Data entries

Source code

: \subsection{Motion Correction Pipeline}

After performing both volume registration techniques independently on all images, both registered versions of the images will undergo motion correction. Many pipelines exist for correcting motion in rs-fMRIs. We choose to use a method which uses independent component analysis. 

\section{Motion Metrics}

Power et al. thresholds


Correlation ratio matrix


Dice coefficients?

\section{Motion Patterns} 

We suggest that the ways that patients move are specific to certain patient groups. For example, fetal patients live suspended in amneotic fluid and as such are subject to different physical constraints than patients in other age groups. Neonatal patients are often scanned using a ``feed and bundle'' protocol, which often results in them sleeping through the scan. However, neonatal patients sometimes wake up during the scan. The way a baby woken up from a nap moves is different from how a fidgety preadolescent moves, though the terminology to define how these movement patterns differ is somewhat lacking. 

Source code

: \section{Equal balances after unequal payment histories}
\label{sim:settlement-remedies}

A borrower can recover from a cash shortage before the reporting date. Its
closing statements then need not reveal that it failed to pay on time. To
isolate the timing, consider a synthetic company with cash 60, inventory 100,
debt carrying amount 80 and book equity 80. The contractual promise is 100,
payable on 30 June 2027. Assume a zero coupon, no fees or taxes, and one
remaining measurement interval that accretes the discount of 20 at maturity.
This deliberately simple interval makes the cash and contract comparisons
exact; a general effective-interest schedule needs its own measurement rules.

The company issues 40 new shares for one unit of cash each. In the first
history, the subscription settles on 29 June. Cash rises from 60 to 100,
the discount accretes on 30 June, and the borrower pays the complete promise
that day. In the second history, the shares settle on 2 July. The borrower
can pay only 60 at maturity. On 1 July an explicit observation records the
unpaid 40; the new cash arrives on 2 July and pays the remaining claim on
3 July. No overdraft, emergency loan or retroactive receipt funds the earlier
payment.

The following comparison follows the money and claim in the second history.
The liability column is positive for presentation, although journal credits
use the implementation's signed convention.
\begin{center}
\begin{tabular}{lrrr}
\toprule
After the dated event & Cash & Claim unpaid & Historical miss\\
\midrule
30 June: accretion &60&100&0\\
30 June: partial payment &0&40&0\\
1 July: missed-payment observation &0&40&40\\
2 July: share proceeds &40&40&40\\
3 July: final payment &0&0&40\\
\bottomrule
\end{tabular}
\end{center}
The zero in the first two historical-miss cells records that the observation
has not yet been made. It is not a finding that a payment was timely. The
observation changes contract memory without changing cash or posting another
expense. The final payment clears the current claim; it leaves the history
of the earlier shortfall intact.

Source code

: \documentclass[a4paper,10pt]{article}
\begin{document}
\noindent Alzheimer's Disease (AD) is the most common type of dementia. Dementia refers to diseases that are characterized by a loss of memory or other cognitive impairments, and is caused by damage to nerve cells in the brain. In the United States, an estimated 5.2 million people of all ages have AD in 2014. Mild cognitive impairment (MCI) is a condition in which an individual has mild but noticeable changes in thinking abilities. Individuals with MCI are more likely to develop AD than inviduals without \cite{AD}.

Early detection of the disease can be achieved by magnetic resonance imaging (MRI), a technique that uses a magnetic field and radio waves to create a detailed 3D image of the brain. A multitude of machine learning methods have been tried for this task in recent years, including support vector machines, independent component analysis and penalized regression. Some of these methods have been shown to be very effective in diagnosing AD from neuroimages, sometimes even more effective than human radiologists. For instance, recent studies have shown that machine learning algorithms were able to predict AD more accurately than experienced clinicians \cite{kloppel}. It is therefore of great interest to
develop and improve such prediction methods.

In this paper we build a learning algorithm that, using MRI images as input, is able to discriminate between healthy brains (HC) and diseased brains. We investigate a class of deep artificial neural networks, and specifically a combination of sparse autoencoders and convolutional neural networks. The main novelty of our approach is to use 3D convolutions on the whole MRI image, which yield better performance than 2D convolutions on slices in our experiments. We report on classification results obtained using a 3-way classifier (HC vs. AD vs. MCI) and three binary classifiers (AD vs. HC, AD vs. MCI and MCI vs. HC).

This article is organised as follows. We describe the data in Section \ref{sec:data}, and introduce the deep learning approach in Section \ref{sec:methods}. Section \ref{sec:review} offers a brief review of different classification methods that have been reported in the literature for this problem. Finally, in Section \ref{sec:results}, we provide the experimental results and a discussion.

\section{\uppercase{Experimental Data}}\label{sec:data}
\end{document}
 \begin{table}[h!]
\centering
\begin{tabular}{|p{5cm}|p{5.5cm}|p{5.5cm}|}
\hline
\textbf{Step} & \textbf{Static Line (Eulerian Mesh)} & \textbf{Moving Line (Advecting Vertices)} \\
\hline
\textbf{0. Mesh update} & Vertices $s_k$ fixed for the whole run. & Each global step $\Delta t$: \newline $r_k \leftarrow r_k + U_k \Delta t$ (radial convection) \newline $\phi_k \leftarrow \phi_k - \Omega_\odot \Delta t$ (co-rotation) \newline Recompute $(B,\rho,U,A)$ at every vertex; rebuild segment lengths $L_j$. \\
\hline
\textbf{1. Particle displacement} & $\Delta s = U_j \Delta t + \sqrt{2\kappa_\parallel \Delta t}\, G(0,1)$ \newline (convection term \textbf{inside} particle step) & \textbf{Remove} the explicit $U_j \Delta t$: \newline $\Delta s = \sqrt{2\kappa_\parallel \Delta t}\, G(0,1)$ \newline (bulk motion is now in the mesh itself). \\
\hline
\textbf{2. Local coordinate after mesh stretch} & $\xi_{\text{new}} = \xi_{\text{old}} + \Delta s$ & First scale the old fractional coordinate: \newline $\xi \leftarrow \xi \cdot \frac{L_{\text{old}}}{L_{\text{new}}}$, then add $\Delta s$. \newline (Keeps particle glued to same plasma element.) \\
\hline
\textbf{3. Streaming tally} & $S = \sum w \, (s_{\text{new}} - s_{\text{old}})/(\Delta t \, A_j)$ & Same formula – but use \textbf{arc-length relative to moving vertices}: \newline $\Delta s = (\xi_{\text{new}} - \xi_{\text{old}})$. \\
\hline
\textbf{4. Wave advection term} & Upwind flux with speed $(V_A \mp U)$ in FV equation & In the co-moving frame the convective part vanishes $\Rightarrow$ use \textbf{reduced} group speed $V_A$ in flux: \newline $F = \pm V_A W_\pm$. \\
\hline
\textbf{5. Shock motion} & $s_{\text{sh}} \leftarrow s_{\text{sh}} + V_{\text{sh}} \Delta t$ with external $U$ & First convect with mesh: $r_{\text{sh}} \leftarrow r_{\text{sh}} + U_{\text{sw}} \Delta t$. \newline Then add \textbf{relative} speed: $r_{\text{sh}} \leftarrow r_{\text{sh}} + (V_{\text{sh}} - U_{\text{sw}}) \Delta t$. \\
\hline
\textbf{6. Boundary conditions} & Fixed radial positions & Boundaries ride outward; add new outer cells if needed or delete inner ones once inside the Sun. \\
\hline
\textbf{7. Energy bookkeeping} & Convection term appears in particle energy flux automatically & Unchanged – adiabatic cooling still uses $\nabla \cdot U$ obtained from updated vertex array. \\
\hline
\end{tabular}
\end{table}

== What the exercise asks ==
Gather all lines with the string "promise" from the data.

== Exercise solution ==
debt carrying amount 80 and book equity 80. The contractual promise is 100,
the discount accretes on 30 June, and the borrower pays the complete promise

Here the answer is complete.